Concatenating string_view objects - c++

I've been adding std::string_views to some old code for representing string like config params, as it provides a read only view, which is faster due to no need for copying.
However, one cannot concatenate two string_view together as the operator+ isn't defined. I see this question has a couple answers stating its an oversight and there is a proposal in for adding that in. However, that is for adding a string and a string_view, presumably if that gets implemented, the resulting concatenation would be a std::string
Would adding two string_view also fall in the same category? And if not, why shouldn't adding two string_view be supported?
Sample
std::string_view s1{"concate"};
std::string_view s2{"nate"};
std::string_view s3{s1 + s2};
And here's the error
error: no match for 'operator+' (operand types are 'std::string_view' {aka 'std::basic_string_view<char>'} and 'std::string_view' {aka 'std::basic_string_view<char>'})

A view is similar to a span in that it does not own the data, as the name implies it is just a view of the data.

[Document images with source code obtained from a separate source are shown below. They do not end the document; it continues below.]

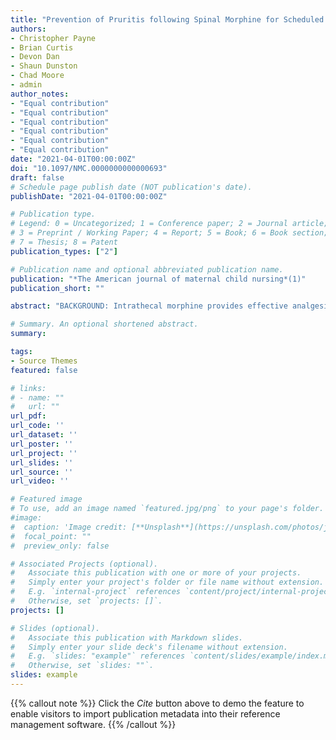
 ```yaml
---
title: "Prevention of Pruritis following Spinal Morphine for Scheduled Cesarean Birth."
authors:
- Christopher Payne
- Brian Curtis
- Devon Dan
- Shaun Dunston
- Chad Moore
- admin
author_notes:
- "Equal contribution"
- "Equal contribution"
- "Equal contribution"
- "Equal contribution"
- "Equal contribution"
- "Equal contribution"
date: "2021-04-01T00:00:00Z"
doi: "10.1097/NMC.0000000000000693"
draft: false
# Schedule page publish date (NOT publication's date).
publishDate: "2021-04-01T00:00:00Z"

# Publication type.
# Legend: 0 = Uncategorized; 1 = Conference paper; 2 = Journal article;
# 3 = Preprint / Working Paper; 4 = Report; 5 = Book; 6 = Book section;
# 7 = Thesis; 8 = Patent
publication_types: ["2"]

# Publication name and optional abbreviated publication name.
publication: "*The American journal of maternal child nursing*(1)"
publication_short: ""

abstract: "BACKGROUND: Intrathecal morphine provides effective analgesia after cesarean birth, yet up to 90% of women who receive it experience excessive itching, an  undesirable dose-dependent effect. Pruritis may increase nursing workload, delay  breastfeeding, and decrease patient satisfaction. When 0.1 mg spinal morphine is  given, pruritis is markedly reduced while analgesia is preserved. PURPOSE: The  purpose of this project was to determine possible causes and solutions for  pruritus after cesarean birth. METHODS: Anesthesia providers were educated and  encouraged to limit spinal morphine to 0.1 mg as a strategy to prevent pruritus.  In a repeated measures design, the rate of treatment-required pruritus and opioid  consumption were measured 24 hours after surgery. The project included an  evaluation of 30 medical records before and 30 medical records after the project  intervention. RESULTS: Preintervention rate of treatment-required pruritis was  37%, all received spinal morphine ≥ 1.5 mg. Postintervention rate of  treatment-required pruritis was 13% and 57% after spinal morphine 0.1 mg and 0.2  mg, respectively. Opioid consumption was similar between groups. CLINICAL  IMPLICATIONS: Mother-baby nurses can have an impact on the practice of anesthesia  providers by advocating for evidence-based dosing of intrathecal morphine to  reduce the incidence of pruritis while maintaining effective analgesia for women  after cesarean birth."

# Summary. An optional shortened abstract.
summary: 

tags:
- Source Themes
featured: false

# links:
# - name: ""
#   url: ""
url_pdf: 
url_code: ''
url_dataset: ''
url_poster: ''
url_project: ''
url_slides: ''
url_source: ''
url_video: ''

# Featured image
# To use, add an image named `featured.jpg/png` to your page's folder. 
#image:
#  caption: 'Image credit: [**Unsplash**](https://unsplash.com/photos/jdD8gXaTZsc)'
#  focal_point: ""
#  preview_only: false

# Associated Projects (optional).
#   Associate this publication with one or more of your projects.
#   Simply enter your project's folder or file name without extension.
#   E.g. `internal-project` references `content/project/internal-project/index.md`.
#   Otherwise, set `projects: []`.
projects: []

# Slides (optional).
#   Associate this publication with Markdown slides.
#   Simply enter your slide deck's filename without extension.
#   E.g. `slides: "example"` references `content/slides/example/index.md`.
#   Otherwise, set `slides: ""`.
slides: example
---
```


{{% callout note %}}
Click the *Cite* button above to demo the feature to enable visitors to import publication metadata into their reference management software.
{{% /callout %}}


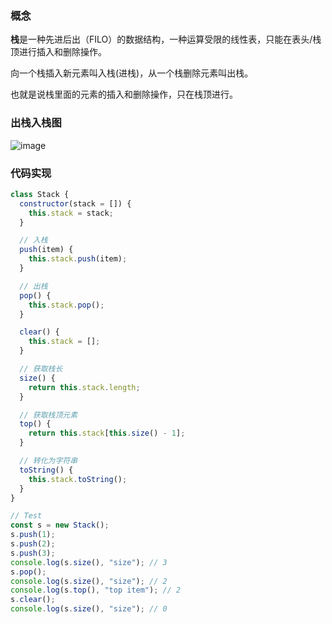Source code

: ### 概念

**栈**是一种先进后出（FILO）的数据结构，一种运算受限的线性表，只能在表头/栈顶进行插入和删除操作。

向一个栈插入新元素叫入栈(进栈)，从一个栈删除元素叫出栈。

也就是说栈里面的元素的插入和删除操作，只在栈顶进行。

### 出栈入栈图
![image](https://user-images.githubusercontent.com/88693424/129470135-03b30349-8ced-4545-a41d-9dfef3074037.png)

### 代码实现

```js
class Stack {
  constructor(stack = []) {
    this.stack = stack;
  }

  // 入栈
  push(item) {
    this.stack.push(item);
  }

  // 出栈
  pop() {
    this.stack.pop();
  }

  clear() {
    this.stack = [];
  }

  // 获取栈长
  size() {
    return this.stack.length;
  }

  // 获取栈顶元素
  top() {
    return this.stack[this.size() - 1];
  }

  // 转化为字符串
  toString() {
    this.stack.toString();
  }
}

// Test
const s = new Stack();
s.push(1);
s.push(2);
s.push(3);
console.log(s.size(), "size"); // 3
s.pop();
console.log(s.size(), "size"); // 2
console.log(s.top(), "top item"); // 2
s.clear();
console.log(s.size(), "size"); // 0
```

To concatenate the string views you'd first need to construct a std::string then you can concatenate.
std::string s3 = std::string(s1) + std::string(s2);
Note that s3 will be a std::string not a std::string_view since it would own this data.

A std::string_view is an alias for std::basic_string_view<char>, which is a std::basic_string_view templated on a specific type of character, i.e. char.
But what does it look like?
Beside the fairly large number of useful member functions such as find, substr, and others (maybe it's an ordinary number, if compared to other container/string-like things offered by the STL), std::basic_string_view<_CharT>, with _CharT being the generic char-like type, has just 2 data members,
// directly from my /usr/include/c++/12.2.0/string_view
size_t _M_len;
const _CharT* _M_str;
i.e. a constant pointer to _CharT to indicate where the view starts, and a size_t (an appropriate type of number) to indicate how long the view is starting from _M_str's pointee.
In other words, a string view just knows where it starts and how long it is, so it represents a sequence of char-like entities which are consecutive in memory. With just two such memebrs, you can't represent a string which is made up of non-contiguous substrings.
Yet in other words, if you want to create a std::string_view, you need to be able to tell how many chars it is long and from which position. Can you tell where s1 + s2 would have to start and how many characters it should be long? Think about it: you can't, becase s1 and s2 are not adjacent.
Maybe a diagram can help.
Assume these lines of code
std::string s1{"hello"};
std::string s2{"world"};
s1 and s2 are totally unrelated objects, as far as their memory location is concerned; here is what they looks like:
&s2[0]
|
| &s2[1]
| |
&s1[0] | | &s2[2]
| | | |
| &s1[1] | | | &s2[3]
| | | | | |
| | &s1[2] | | | | &s2[4]
| | | | | | | |
| | | &s1[3] v v v v v
| | | | +---+---+---+---+---+
| | | | &s1[4] | w | o | r | l | d |
| | | | | +---+---+---+---+---+
v v v v v
+---+---+---+---+---+
| h | e | l | l | o |
+---+---+---+---+---+
I've intentionally drawn them misaligned to mean that &s1[0], the memory location where s1 starts, and &s2[0], the memory location where s2 starts, have nothing to do with each other.
Now, imagine you create two string views like this:
std::string_view sv1{s1};
std::string_view sv2(s2.begin() + 1, s2.begin() + 4);
Here's what they will look like, in terms of the two implementation-defined members _M_str and _M_len:
&s2[0]
|
| &s2[1]
| |
&s1[0] | | &s2[2]
| | | |
| &s1[1] | | | &s2[3]
| | | | | |
| | &s1[2] | | | | &s2[4]
| | | | | | | |
| | | &s1[3] v v v v v
| | | | +---+---+---+---+---+
| | | | &s1[4] | w | o | r | l | d |
| | | | | +---+---+---+---+---+
v v v v v · ^ ·
+---+---+---+---+---+ · | ·
| h | e | l | l | o | +---+ ·
+---+---+---+---+---+ | · ·
· ^ · | · s2._M_len ·
· | · | <----------->
+---+ · |
| · · +-- s2._M_str
| · s1._M_len ·
| <------------------->
|
+-------- s1._M_str
Given the above, can you see what's wrong with expecting that
std::string_view s3{s1 + s2};
works?
How can you possible define s3._M_str and s3._M_len (based on s1._M_str, s1._M_len, s2._M_str, and s2._M_len), such that they represent a view on "helloworld"?
You can't because "hello" and "world" are located in two unrelated areas of memory.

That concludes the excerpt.